Dataset records —
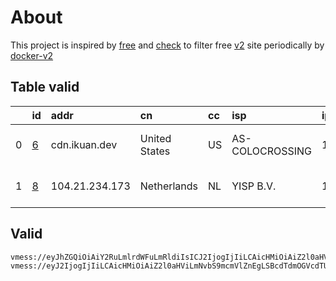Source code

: 
# About

This project is inspired by [free](https://github.com/freefq/free) and [check](https://github.com/yeahwu/check) to filter free [v2](https://github.com/v2fly/v2ray-core) site periodically by [docker-v2](https://hub.docker.com/r/v2ray/official)

    

## Table valid
|    | id                 | addr           | cn            | cc   | isp             | ip             | chatgpt          |
|---:|:-------------------|:---------------|:--------------|:-----|:----------------|:---------------|:-----------------|
|  0 | [6](config/6.json) | cdn.ikuan.dev  | United States | US   | AS-COLOCROSSING | 198.46.173.131 | Yes (Region: US) |
|  1 | [8](config/8.json) | 104.21.234.173 | Netherlands   | NL   | YISP B.V.       | 154.84.1.197   | Yes (Region: NL) |

## Valid
```
vmess://eyJhZGQiOiAiY2RuLmlrdWFuLmRldiIsICJ2IjogIjIiLCAicHMiOiAiZ2l0aHViLmNvbS9mcmVlZnEgLSBcdTdmOGVcdTU2ZmRDbG91ZEZsYXJlXHU4MjgyXHU3MGI5IDYiLCAicG9ydCI6IDIwNTIsICJpZCI6ICIzMTg1YzJmMy00MjQ2LTQ5YzQtYmE4YS01ZWE4ZmIyZWY2YjgiLCAiYWlkIjogIjAiLCAibmV0IjogIndzIiwgInR5cGUiOiAiIiwgImhvc3QiOiAiZnJlZWZvcmdmdy5pa3Vhbi5kZXYiLCAicGF0aCI6ICIvRnJlZUZvckdGVyIsICJ0bHMiOiAiIn0=
vmess://eyJ2IjogIjIiLCAicHMiOiAiZ2l0aHViLmNvbS9mcmVlZnEgLSBcdTdmOGVcdTU2ZmRDbG91ZEZsYXJlXHU1MTZjXHU1M2Y4Q0ROXHU4MjgyXHU3MGI5IDgiLCAiYWRkIjogIjEwNC4yMS4yMzQuMTczIiwgInBvcnQiOiAiMjA5NSIsICJpZCI6ICJiNTMzZjJkZC00NzQ3LTRiZjktZGVjMy02OTI4YjliYzcxM2YiLCAiYWlkIjogIjAiLCAic2N5IjogImF1dG8iLCAibmV0IjogIndzIiwgInR5cGUiOiAibm9uZSIsICJob3N0IjogInV4eC53YW5nNjYuaG9tZXMiLCAicGF0aCI6ICIvcXdlciIsICJ0bHMiOiAiIiwgInNuaSI6ICIiLCAiYWxwbiI6ICIifQ==
```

Exercise description — Look through the records for the word "config". Every line that has it should be copied.

Response —
|  0 | [6](config/6.json) | cdn.ikuan.dev  | United States | US   | AS-COLOCROSSING | 198.46.173.131 | Yes (Region: US) |
|  1 | [8](config/8.json) | 104.21.234.173 | Netherlands   | NL   | YISP B.V.       | 154.84.1.197   | Yes (Region: NL) |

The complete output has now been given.